Check out your dictionary in dictionaries/cy_GB


You should have a none-empty `dictionaries` showing up in file browser in the left. Next, we will extract a list of lemmas from these dictionaries.

## Extract and Dump the List of lemmas
For various reasons, we don't want to end up with all the entries from the dictionary. Some may be proper names or contain numbers (e.g. 4x4) that don't allow them to qualify as lemmas. Here, for English lemmas, we used the following regex to filter words only containing lowercase letter: `re.compile('[a-z]+')`.
Depending on the language you want to treat, you may want to extend this regex, for example, Breton allows `c'h` as a common trigram, and the `'` character would need to be added, half of the Check alphabet would also be excluded from this regex (à, č, ź...) and I am not mentioning the letters from the Cyrillic or Greek alphabets... So think of adapting the regex in order not to miss common characters in your training dataset.

In [45]:
from spylls.hunspell import Dictionary
import os
import re

# Function to extract lemmas from a .dic file
def extract_lemmas(dic_path):
    lemmas = []
    lowercase = re.compile('[a-zŵŷ]+')
    with open(dic_path, 'r', encoding='utf-8') as file:
        for line in file:
            # Each line in the .dic file contains a word followed by its affix flags
            # We only need the word part, which is before the '/' character
            word = line.split('/')[0]
            word2 = lowercase.findall(word)
            if len(word2) and word == word2[0]:
                lemmas.append(word)
    return lemmas

# Path to the dictionary files
dic_path = f"dictionaries/{locale}/{locale}.dic"

# Extract lemmas
lemmas = extract_lemmas(dic_path)

# Print the first 10 lemmas as a sample
print(lemmas[:10])

['a', 'ab', 'abaci', 'abacws', 'abad', 'abadaeth', 'abades', 'aballu', 'abatai', 'abatir']
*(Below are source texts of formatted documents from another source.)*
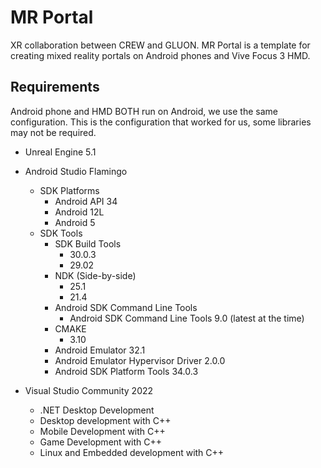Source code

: # MR Portal
XR collaboration between CREW and GLUON.
MR Portal is a template for creating mixed reality portals on Android phones and Vive Focus 3 HMD.

## Requirements
Android phone and HMD BOTH run on Android, we use the same configuration.
This is the configuration that worked for us, some libraries may not be required.

- Unreal Engine 5.1
- Android Studio Flamingo
  - SDK Platforms
    - Android API 34
    - Android 12L
    - Android 5
  - SDK Tools
    - SDK Build Tools
      - 30.0.3
      - 29.02
    - NDK (Side-by-side)
      - 25.1
      - 21.4
    - Android SDK Command Line Tools
      - Android SDK Command Line Tools 9.0 (latest at the time)
    - CMAKE
      - 3.10
    - Android Emulator 32.1
    - Android Emulator Hypervisor Driver 2.0.0
    - Android SDK Platform Tools 34.0.3  
    
- Visual Studio Community 2022
  - .NET Desktop Development
  - Desktop development with C++
  - Mobile Development with C++
  - Game Development with C++
  - Linux and Embedded development with C++

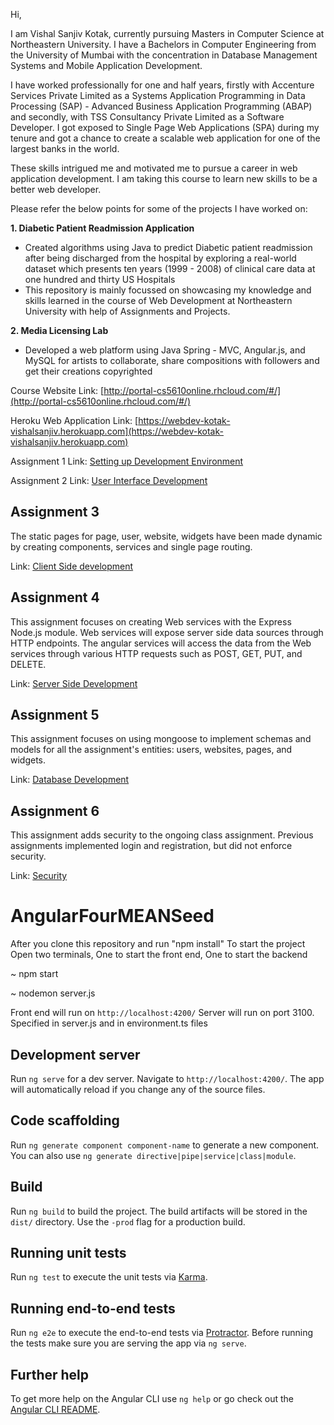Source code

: Hi,

I am Vishal Sanjiv Kotak, currently pursuing Masters in Computer Science at Northeastern University. I have a Bachelors in Computer Engineering from the University of Mumbai with the concentration in Database Management Systems and Mobile Application Development.

I have worked professionally for one and half years, firstly with Accenture Services Private Limited as a Systems Application Programming in Data Processing (SAP) - Advanced Business Application Programming (ABAP) and secondly, with TSS Consultancy Private Limited as a Software Developer. I got exposed to Single Page Web Applications (SPA) during my tenure and got a chance to create a scalable web application for one of the largest banks in the world.

These skills intrigued me and motivated me to pursue a career in web application development. I am taking this course to learn new skills to be a better web developer.

Please refer the below points for some of the projects I have worked on:

**1. Diabetic Patient Readmission Application**
- Created algorithms using Java to predict Diabetic patient readmission after being discharged from the hospital by exploring a real-world dataset which presents ten years (1999 - 2008) of clinical care data at one hundred and thirty US Hospitals
- This repository is mainly focussed on showcasing my knowledge and skills learned in the course of Web Development at Northeastern University with help of Assignments and Projects.

**2. Media Licensing Lab**
- Developed a web platform using Java Spring - MVC, Angular.js, and MySQL for artists to collaborate, share compositions with followers and get their creations copyrighted

Course Website Link: [http://portal-cs5610online.rhcloud.com/#/](http://portal-cs5610online.rhcloud.com/#/)

Heroku Web Application Link: [https://webdev-kotak-vishalsanjiv.herokuapp.com](https://webdev-kotak-vishalsanjiv.herokuapp.com)

Assignment 1 Link: [Setting up Development Environment](https://docs.google.com/document/d/1rxZnIRpwCzqQVJwMm7HLfKHvXiI_GLpcfBjm0ymmWXI/edit)

Assignment 2 Link: [User Interface Development](https://docs.google.com/document/d/1Xq-d8gEPmqGv3JElKocPiNsj8Ft82SY3yNOREHt6r2U/edit)

## Assignment 3

The static pages for page, user, website, widgets have been made dynamic by creating components, services and single page routing.

Link: [Client Side development](https://docs.google.com/document/d/1weLoMKGV1ALlpNUk6oVPUFRC1MX7wqyt9kRZ9hedZxA/edit)

## Assignment 4

This assignment focuses on creating Web services with the Express Node.js module. Web services will expose server side data sources through HTTP endpoints. The angular services will access the data from the Web services through various HTTP requests such as POST, GET, PUT, and DELETE.

Link: [Server Side Development](https://docs.google.com/document/d/1a_AVIscfYwlJORj85s9Lc-znHlWZczGP6wLQYuTO3N4/edit)

## Assignment 5

This assignment focuses on using mongoose to implement schemas and models for all the assignment's entities: users, websites, pages, and widgets.

Link: [Database Development](https://docs.google.com/document/d/1DFLG8fIGnJ57NK5bkvD_qd6YLMWwlBSpVCqKJHkcvgg/edit)

## Assignment 6

This assignment adds security to the ongoing class assignment. Previous assignments implemented login and registration, but did not enforce security.

Link: [Security](https://docs.google.com/document/d/14CiS9ikV1eNTQYObHWLSvoULrUsf0sUqhhfBKrzHB5A/edit)

# AngularFourMEANSeed

After you clone this repository and run "npm install"
To start the project
Open two terminals, One to start the front end, One to start the backend

~ npm start


~ nodemon server.js

Front end will run on `http://localhost:4200/`
Server will run on port 3100. Specified in server.js and in environment.ts files







## Development server

Run `ng serve` for a dev server. Navigate to `http://localhost:4200/`. The app will automatically reload if you change any of the source files.

## Code scaffolding

Run `ng generate component component-name` to generate a new component. You can also use `ng generate directive|pipe|service|class|module`.

## Build

Run `ng build` to build the project. The build artifacts will be stored in the `dist/` directory. Use the `-prod` flag for a production build.

## Running unit tests

Run `ng test` to execute the unit tests via [Karma](https://karma-runner.github.io).

## Running end-to-end tests

Run `ng e2e` to execute the end-to-end tests via [Protractor](http://www.protractortest.org/).
Before running the tests make sure you are serving the app via `ng serve`.

## Further help

To get more help on the Angular CLI use `ng help` or go check out the [Angular CLI README](https://github.com/angular/angular-cli/blob/master/README.md).
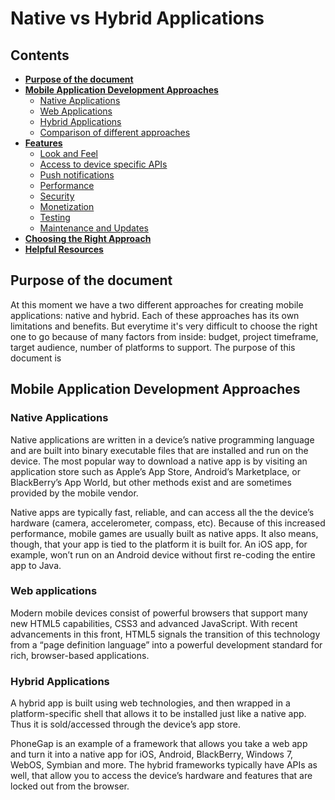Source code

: # Native vs Hybrid Applications

## Contents

* **[Purpose of the document](#purpose)**
* **[Mobile Application Development Approaches](#approaches)**
	* [Native Applications](#native)
	* [Web Applications](#webapps)
	* [Hybrid Applications](#hybrid)
	* [Comparison of different approaches](#comparison)
* **[Features](#features)**
	* [Look and Feel](#looknfeel)
	* [Access to device specific APIs](#apis)
	* [Push notifications](#push-notifications)
	* [Performance](#performance)
	* [Security](#security)
	* [Monetization](#monetization)
	* [Testing](#testing)
	* [Maintenance and Updates](#updates)
* **[Choosing the Right Approach](#right-approach)**
* **[Helpful Resources](#sources)**
  
## <a id=purpose></a> Purpose of the document 

At this moment we have a two different approaches for creating mobile applications: native and hybrid. Each of these approaches has its own limitations and benefits. But everytime it's very difficult to choose the right one to go because of many factors from inside: budget, project timeframe, target audience, number of platforms to support. The purpose of this document is 
  

## <a id=approaches></a> Mobile Application Development Approaches 

### <a id=native></a> Native Applications

Native applications are written in a device’s native programming language and are built into binary executable files that are installed and run on the device. The most popular way to download a native app is by visiting an application store such as Apple’s App Store, Android’s Marketplace, or BlackBerry’s App World, but other methods exist and are sometimes provided by the mobile vendor.

Native apps are typically fast, reliable, and can access all the the device’s hardware (camera, accelerometer, compass, etc). Because of this increased performance, mobile games are usually built as native apps. It also means, though, that your app is tied to the platform it is built for. An iOS app, for example, won’t run on an Android device without first re-coding the entire app to Java.

### Web applications

Modern mobile devices consist of powerful browsers that support many new HTML5 capabilities, CSS3 and advanced JavaScript. With recent advancements in this front, HTML5 signals the transition of this technology from a “page definition language” into a powerful development standard for rich, browser-based applications.



### <a id=hybrid></a> Hybrid Applications

A hybrid app is built using web technologies, and then wrapped in a platform-specific shell that allows it to be installed just like a native app. Thus it is sold/accessed through the device’s app store.

PhoneGap is an example of a framework that allows you take a web app and turn it into a native app for iOS, Android, BlackBerry, Windows 7, WebOS, Symbian and more. The hybrid frameworks typically have APIs as well, that allow you to access the device’s hardware and features that are locked out from the browser.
Now, if we are happy with the items being displayed, we can carry on and dump them in a json file.

In [44]:
# Dump the lemmas to a json file
import json

# Define the output file path
output_file_path = f"dictionaries/{locale}/lemmas.json"

# Write the lemmas list to the JSON file
with open(output_file_path, 'w', encoding='utf-8') as outfile:
    json.dump(lemmas, outfile, ensure_ascii=False, indent=4)
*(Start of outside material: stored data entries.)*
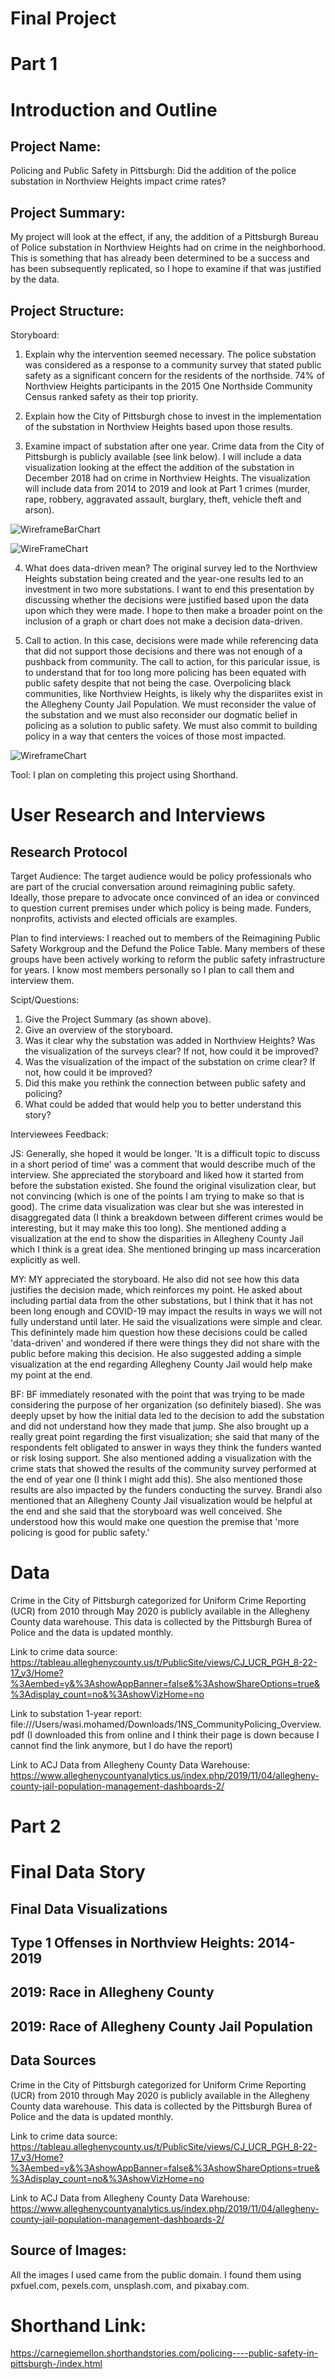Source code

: # Final Project

# Part 1

# Introduction and Outline

## Project Name: 
Policing and Public Safety in Pittsburgh: Did the addition of the police substation in Northview Heights impact crime rates?

## Project Summary: 
My project will look at the effect, if any, the addition of a Pittsburgh Bureau of Police substation in Northview Heights had on crime in the neighborhood. This is something that has already been determined to be a success and has been subsequently replicated, so I hope to examine if that was justified by the data. 

## Project Structure: 

Storyboard:
1. Explain why the intervention seemed necessary. The police substation was considered as a response to a community survey that stated public safety as a significant concern for the residents of the northside. 74% of Northview Heights participants in the 2015 One Northside Community Census ranked safety as their top priority. 

2. Explain how the City of Pittsburgh chose to invest in the implementation of the substation in Northview Heights based upon those results. 

3. Examine impact of substation after one year. Crime data from the City of Pittsburgh is publicly available (see link below). I will include a data visualization looking at the effect the addition of the substation in December 2018 had on crime in Northview Heights. The visualization will include data from 2014 to 2019 and look at Part 1 crimes (murder, rape, robbery, aggravated assault, burglary, theft, vehicle theft and arson).

![WireframeBarChart](https://user-images.githubusercontent.com/68036976/88978647-1bb11300-d28e-11ea-9104-0f19a24f5409.jpg)

![WireFrameChart](https://user-images.githubusercontent.com/68036976/88978721-3be0d200-d28e-11ea-8197-07f5a0c21dfc.jpg)

4. What does data-driven mean? The original survey led to the Northview Heights substation being created and the year-one results led to an investment in two more substations. I want to end this presentation by discussing whether the decisions were justified based upon the data upon which they were made. I hope to then make a broader point on the inclusion of a graph or chart does not make a decision data-driven.

5. Call to action. In this case, decisions were made while referencing data that did not support those decisions and there was not enough of a pushback from community. The call to action, for this paricular issue, is to understand that for too long more policing has been equated with public safety despite that not being the case. Overpolicing black communities, like Northview Heights, is likely why the dispariites exist in the Allegheny County Jail Population. We must reconsider the value of the substation and we must also reconsider our dogmatic belief in policing as a solution to public safety. We must also commit to building policy in a way that centers the voices of those most impacted. 

![WireframeChart](https://user-images.githubusercontent.com/68036976/88981964-2622db00-d295-11ea-82f4-ae75921b17ba.jpg)

Tool: I plan on completing this project using Shorthand. 


# User Research and Interviews

## Research Protocol
Target Audience: 
The target audience would be policy professionals who are part of the crucial conversation around reimagining public safety. Ideally, those prepare to advocate once convinced of an idea or convinced to question current premises under which policy is being made. Funders, nonprofits, activists and elected officials are examples. 

Plan to find interviews: 
I reached out to members of the Reimagining Public Safety Workgroup and the Defund the Police Table. Many members of these groups have been actively working to reform the public safety infrastructure for years. I know most members personally so I plan to call them and interview them. 

Scipt/Questions:
1. Give the Project Summary (as shown above).
2. Give an overview of the storyboard. 
3. Was it clear why the substation was added in Northview Heights? Was the visualization of the surveys clear? If not, how could it be improved? 
4. Was the visualization of the impact of the substation on crime clear? If not, how could it be improved? 
5. Did this make you rethink the connection between public safety and policing? 
6. What could be added that would help you to better understand this story? 

Interviewees Feedback:

JS: Generally, she hoped it would be longer. 'It is a difficult topic to discuss in a short period of time' was a comment that would describe much of the interview. She appreciated the storyboard and liked how it started from before the substation existed. She found the original visulization clear, but not convincing (which is one of the points I am trying to make so that is good). The crime data visualization was clear but she was interested in disaggregated data (I think a breakdown between different crimes would be interesting, but it may make this too long). She mentioned adding a visualization at the end to show the disparities in Allegheny County Jail which I think is a great idea. She mentioned bringing up mass incarceration explicitly as well. 

MY: MY appreciated the storyboard. He also did not see how this data justifies the decision made, which reinforces my point. He asked about including partial data from the other substations, but I think that it has not been long enough and COVID-19 may impact the results in ways we will not fully understand until later. He said the visualizations were simple and clear. This definintely made him question how these decisions could be called 'data-driven' and wondered if there were things they did not share with the public before making this decision. He also suggested adding a simple visualization at the end regarding Allegheny County Jail would help make my point at the end. 

BF: BF immediately resonated with the point that was trying to be made considering the purpose of her organization (so definitely biased). She was deeply upset by how the initial data led to the decision to add the substation and did not understand how they made that jump. She also brought up a really great point regarding the first visualization; she said that many of the respondents felt obligated to answer in ways they think the funders wanted or risk losing support. She also mentioned adding a visualization with the crime stats that showed the results of the community survey performed at the end of year one (I think I might add this). She also mentioned those results are also impacted by the funders conducting the survey. Brandi also mentioned that an Allegheny County Jail visualization would be helpful at the end and she said that the storyboard was well conceived. She understood how this would make one question the premise that 'more policing is good for public safety.'

# Data
Crime in the City of Pittsburgh categorized for Uniform Crime Reporting (UCR) from 2010 through May 2020 is publicly available in the Allegheny County data warehouse. This data is collected by the Pittsburgh Burea of Police and the data is updated monthly. 

Link to crime data source: https://tableau.alleghenycounty.us/t/PublicSite/views/CJ_UCR_PGH_8-22-17_v3/Home?%3Aembed=y&%3AshowAppBanner=false&%3AshowShareOptions=true&%3Adisplay_count=no&%3AshowVizHome=no

Link to substation 1-year report: file:///Users/wasi.mohamed/Downloads/1NS_CommunityPolicing_Overview.pdf (I downloaded this from online and I think their page is down because I cannot find the link anymore, but I do have the report)

Link to ACJ Data from Allegheny County Data Warehouse: https://www.alleghenycountyanalytics.us/index.php/2019/11/04/allegheny-county-jail-population-management-dashboards-2/




# Part 2

# Final Data Story


## Final Data Visualizations

## Type 1 Offenses in Northview Heights: 2014-2019
<div class="flourish-embed flourish-chart" data-src="visualisation/3400971" data-url="https://flo.uri.sh/visualisation/3400971/embed"><script src="https://public.flourish.studio/resources/embed.js"></script></div>

## 2019: Race in Allegheny County
<div class="flourish-embed flourish-chart" data-src="visualisation/3398243" data-url="https://flo.uri.sh/visualisation/3398243/embed"><script src="https://public.flourish.studio/resources/embed.js"></script></div>

## 2019: Race of Allegheny County Jail Population
<div class="flourish-embed flourish-chart" data-src="visualisation/3402549" data-url="https://flo.uri.sh/visualisation/3402549/embed"><script src="https://public.flourish.studio/resources/embed.js"></script></div>


## Data Sources
Crime in the City of Pittsburgh categorized for Uniform Crime Reporting (UCR) from 2010 through May 2020 is publicly available in the Allegheny County data warehouse. This data is collected by the Pittsburgh Burea of Police and the data is updated monthly. 

Link to crime data source: https://tableau.alleghenycounty.us/t/PublicSite/views/CJ_UCR_PGH_8-22-17_v3/Home?%3Aembed=y&%3AshowAppBanner=false&%3AshowShareOptions=true&%3Adisplay_count=no&%3AshowVizHome=no

Link to ACJ Data from Allegheny County Data Warehouse: https://www.alleghenycountyanalytics.us/index.php/2019/11/04/allegheny-county-jail-population-management-dashboards-2/

## Source of Images:
All the images I used came from the public domain. I found them using pxfuel.com, pexels.com, unsplash.com, and pixabay.com. 

# Shorthand Link: 
https://carnegiemellon.shorthandstories.com/policing----public-safety-in-pittsburgh-/index.html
print(f"{len(lemmas)} items extracted and saved to {output_file_path}")

58953 items extracted and saved to dictionaries/cy_GB/lemmas.json


If you see the number of items you successfully extracted, you're ready for the next part.
Please note that this is only one way to construct a list of words. Depending on the language, you may want to do web scrapping on an online dictionary. But every online dictionary has a different interface, and in that case you would have had to rewrite your own code. This is why we used a Hunspell dictionary, but it is definitely not a definitive nor universal way to do things.